## EXERCISE INSTRUCTIONS
Search the material for lines containing the word "cannot", and copy each one.

## RECORDS
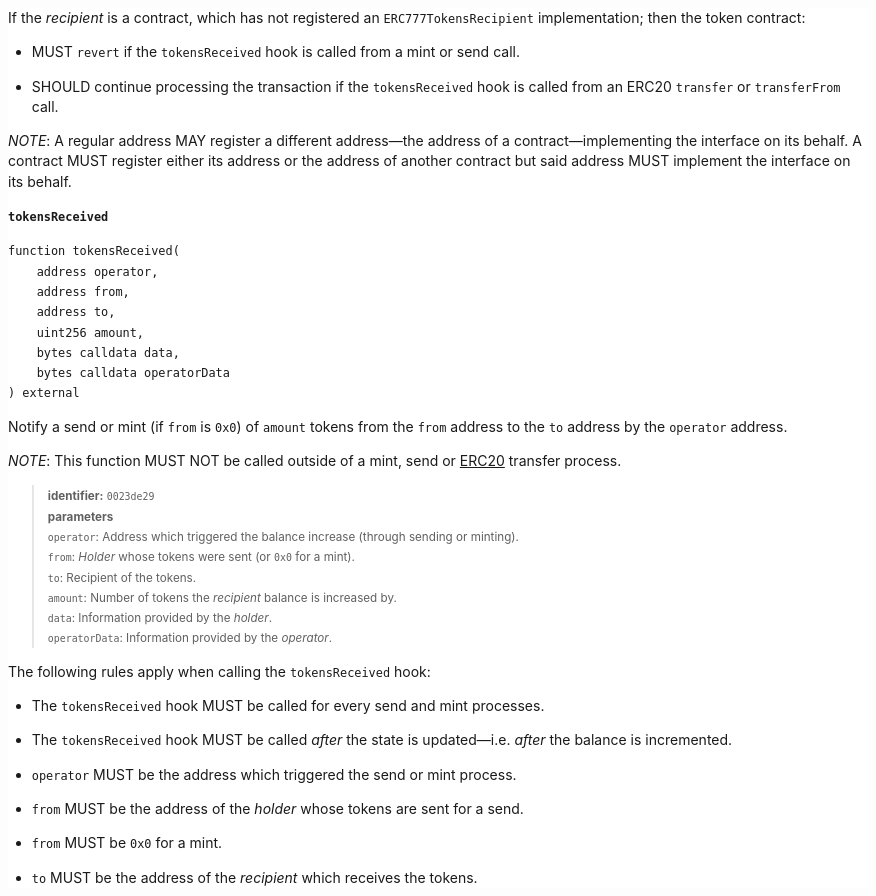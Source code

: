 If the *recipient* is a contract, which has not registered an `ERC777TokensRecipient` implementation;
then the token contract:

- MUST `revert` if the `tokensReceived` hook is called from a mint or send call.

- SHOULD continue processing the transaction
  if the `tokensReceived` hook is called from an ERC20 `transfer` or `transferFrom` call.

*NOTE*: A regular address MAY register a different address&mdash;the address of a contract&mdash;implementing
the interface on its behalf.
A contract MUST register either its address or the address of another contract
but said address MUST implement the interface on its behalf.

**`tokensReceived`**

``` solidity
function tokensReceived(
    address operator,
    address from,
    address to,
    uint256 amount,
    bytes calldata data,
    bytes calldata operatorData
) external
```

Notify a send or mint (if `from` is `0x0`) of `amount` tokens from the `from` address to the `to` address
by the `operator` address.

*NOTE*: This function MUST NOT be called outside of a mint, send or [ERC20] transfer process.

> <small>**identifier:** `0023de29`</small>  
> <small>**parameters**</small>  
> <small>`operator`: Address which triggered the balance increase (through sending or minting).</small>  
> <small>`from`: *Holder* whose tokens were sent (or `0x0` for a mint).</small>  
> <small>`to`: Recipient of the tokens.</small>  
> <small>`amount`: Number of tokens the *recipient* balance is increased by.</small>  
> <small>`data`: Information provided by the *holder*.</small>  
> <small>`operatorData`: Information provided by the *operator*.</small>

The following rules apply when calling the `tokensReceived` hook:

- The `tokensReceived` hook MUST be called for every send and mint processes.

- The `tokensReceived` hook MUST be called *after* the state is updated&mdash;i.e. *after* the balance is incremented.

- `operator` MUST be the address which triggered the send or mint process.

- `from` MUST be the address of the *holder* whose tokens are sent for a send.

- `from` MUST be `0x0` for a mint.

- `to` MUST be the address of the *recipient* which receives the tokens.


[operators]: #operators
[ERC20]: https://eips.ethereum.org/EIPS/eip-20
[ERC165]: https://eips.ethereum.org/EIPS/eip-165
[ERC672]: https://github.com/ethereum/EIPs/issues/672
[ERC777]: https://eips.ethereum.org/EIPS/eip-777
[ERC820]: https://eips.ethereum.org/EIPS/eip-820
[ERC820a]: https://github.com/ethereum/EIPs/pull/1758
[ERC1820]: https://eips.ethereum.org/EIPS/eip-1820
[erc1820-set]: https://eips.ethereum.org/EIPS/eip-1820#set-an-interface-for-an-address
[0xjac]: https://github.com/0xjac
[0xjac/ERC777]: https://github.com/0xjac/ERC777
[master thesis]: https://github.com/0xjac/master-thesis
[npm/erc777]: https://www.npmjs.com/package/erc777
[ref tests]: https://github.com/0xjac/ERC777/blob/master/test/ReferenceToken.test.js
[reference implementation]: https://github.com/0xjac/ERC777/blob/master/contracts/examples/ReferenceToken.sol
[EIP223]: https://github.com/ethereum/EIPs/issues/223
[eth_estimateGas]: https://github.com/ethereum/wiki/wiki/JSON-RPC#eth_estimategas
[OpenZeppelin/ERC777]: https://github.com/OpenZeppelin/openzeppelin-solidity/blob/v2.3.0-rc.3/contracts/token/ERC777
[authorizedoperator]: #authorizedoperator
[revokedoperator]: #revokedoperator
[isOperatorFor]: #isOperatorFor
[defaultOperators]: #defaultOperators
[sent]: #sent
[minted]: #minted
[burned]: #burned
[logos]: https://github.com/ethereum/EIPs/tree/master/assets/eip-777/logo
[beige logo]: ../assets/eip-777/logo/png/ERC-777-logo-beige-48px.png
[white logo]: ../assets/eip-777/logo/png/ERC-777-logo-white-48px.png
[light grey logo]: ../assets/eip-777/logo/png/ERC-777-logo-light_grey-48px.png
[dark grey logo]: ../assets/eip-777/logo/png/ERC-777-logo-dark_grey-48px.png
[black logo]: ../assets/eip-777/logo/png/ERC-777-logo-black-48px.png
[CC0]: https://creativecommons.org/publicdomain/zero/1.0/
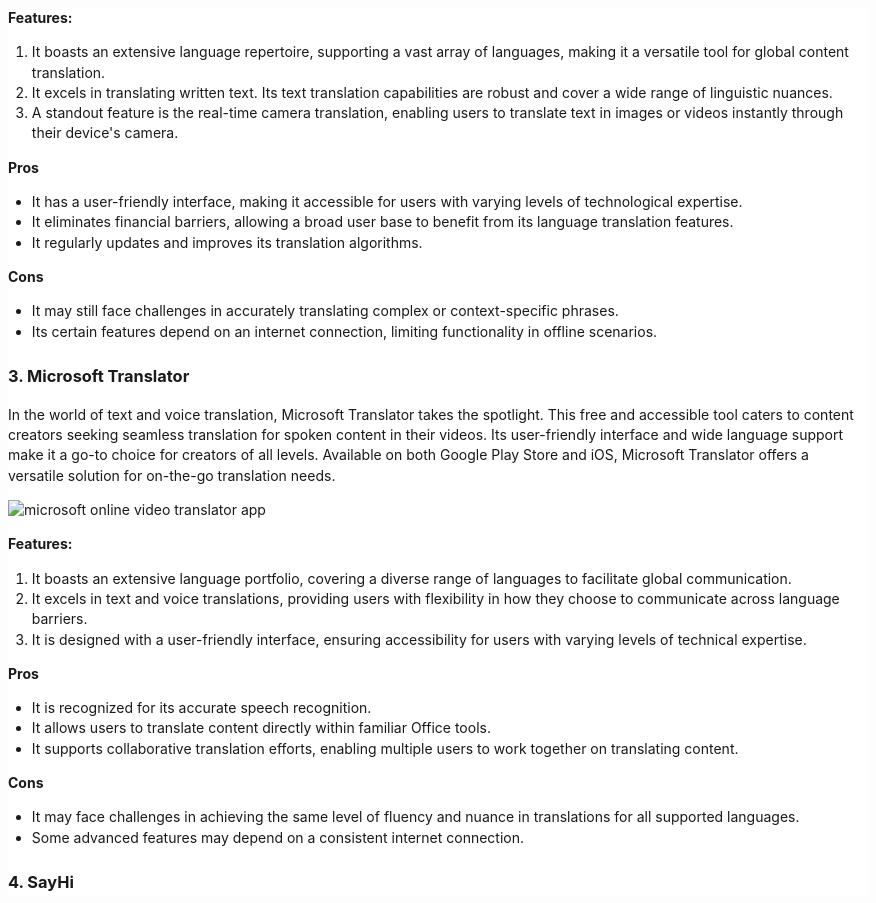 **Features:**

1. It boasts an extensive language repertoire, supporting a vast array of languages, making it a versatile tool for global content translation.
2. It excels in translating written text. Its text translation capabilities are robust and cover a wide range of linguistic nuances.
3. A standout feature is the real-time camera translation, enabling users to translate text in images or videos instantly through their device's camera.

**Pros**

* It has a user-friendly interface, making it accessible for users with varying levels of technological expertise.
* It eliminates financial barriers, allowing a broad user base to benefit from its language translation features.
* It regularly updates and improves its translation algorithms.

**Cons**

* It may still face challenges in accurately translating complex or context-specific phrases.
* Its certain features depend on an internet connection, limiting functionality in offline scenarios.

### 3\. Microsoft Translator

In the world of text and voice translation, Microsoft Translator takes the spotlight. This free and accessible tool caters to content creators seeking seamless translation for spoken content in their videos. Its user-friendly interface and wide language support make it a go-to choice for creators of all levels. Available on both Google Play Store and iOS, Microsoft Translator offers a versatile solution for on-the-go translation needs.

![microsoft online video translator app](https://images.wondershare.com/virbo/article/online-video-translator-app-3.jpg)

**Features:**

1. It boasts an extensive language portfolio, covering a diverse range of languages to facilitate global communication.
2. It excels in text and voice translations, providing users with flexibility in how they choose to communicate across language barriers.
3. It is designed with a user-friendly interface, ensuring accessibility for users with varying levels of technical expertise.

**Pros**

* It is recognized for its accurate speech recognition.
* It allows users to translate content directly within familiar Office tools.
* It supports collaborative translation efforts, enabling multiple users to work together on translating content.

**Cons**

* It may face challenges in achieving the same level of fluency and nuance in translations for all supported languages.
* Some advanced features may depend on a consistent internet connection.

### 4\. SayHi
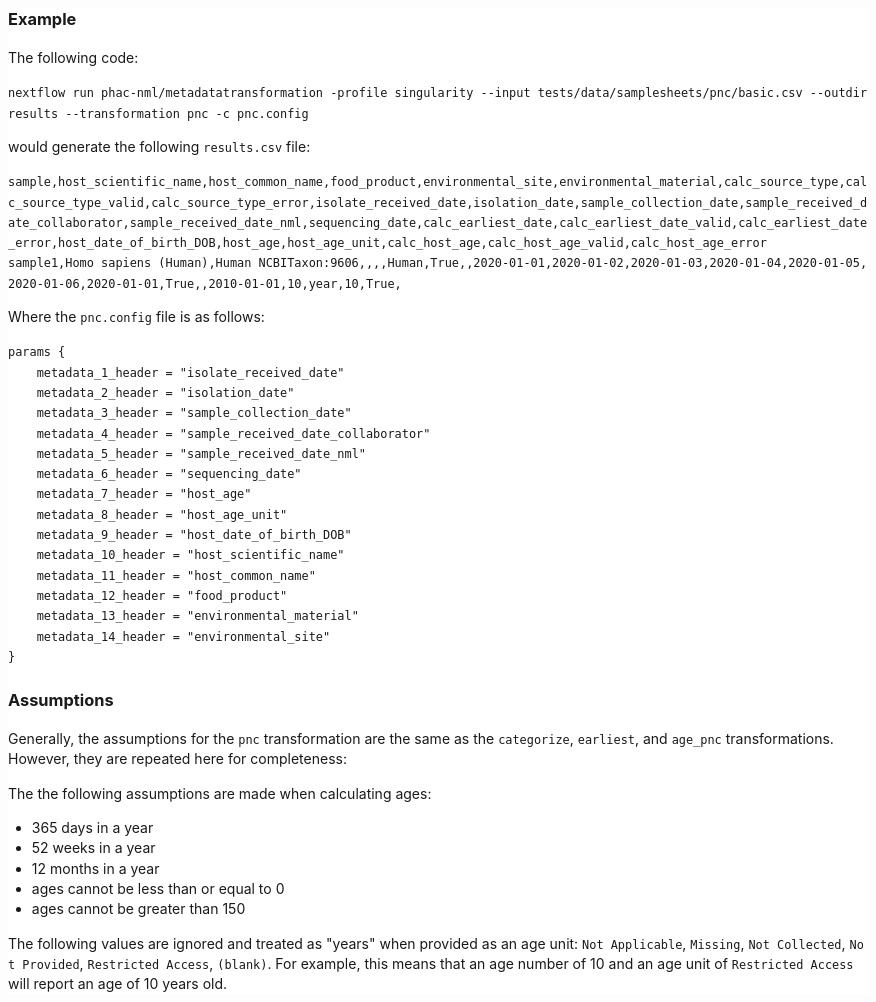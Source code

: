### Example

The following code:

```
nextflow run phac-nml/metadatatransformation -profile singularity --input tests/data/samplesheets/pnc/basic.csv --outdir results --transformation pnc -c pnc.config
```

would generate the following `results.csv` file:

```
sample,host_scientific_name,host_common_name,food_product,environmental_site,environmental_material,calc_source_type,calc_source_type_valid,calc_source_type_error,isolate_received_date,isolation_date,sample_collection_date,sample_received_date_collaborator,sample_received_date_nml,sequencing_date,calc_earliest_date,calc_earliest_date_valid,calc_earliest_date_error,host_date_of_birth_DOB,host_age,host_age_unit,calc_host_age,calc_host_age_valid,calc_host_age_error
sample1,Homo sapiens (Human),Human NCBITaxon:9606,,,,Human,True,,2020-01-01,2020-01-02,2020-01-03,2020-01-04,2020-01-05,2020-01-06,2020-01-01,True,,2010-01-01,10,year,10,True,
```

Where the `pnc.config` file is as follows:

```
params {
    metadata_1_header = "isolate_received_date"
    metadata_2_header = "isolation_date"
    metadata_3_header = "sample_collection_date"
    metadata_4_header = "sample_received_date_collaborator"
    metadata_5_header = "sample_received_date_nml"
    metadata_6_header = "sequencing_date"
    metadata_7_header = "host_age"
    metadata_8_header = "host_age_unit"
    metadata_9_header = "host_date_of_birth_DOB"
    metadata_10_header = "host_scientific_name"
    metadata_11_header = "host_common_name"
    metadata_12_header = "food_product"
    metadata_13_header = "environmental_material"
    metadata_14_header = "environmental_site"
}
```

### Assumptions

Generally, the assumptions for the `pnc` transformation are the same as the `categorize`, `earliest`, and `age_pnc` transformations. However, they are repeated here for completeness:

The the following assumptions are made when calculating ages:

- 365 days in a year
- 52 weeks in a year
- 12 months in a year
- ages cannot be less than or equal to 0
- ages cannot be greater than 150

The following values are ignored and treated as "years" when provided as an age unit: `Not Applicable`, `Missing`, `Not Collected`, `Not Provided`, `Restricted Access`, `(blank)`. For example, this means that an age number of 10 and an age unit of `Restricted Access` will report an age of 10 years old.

## RESPONSE AREA
- ages cannot be less than or equal to 0
- ages cannot be greater than 150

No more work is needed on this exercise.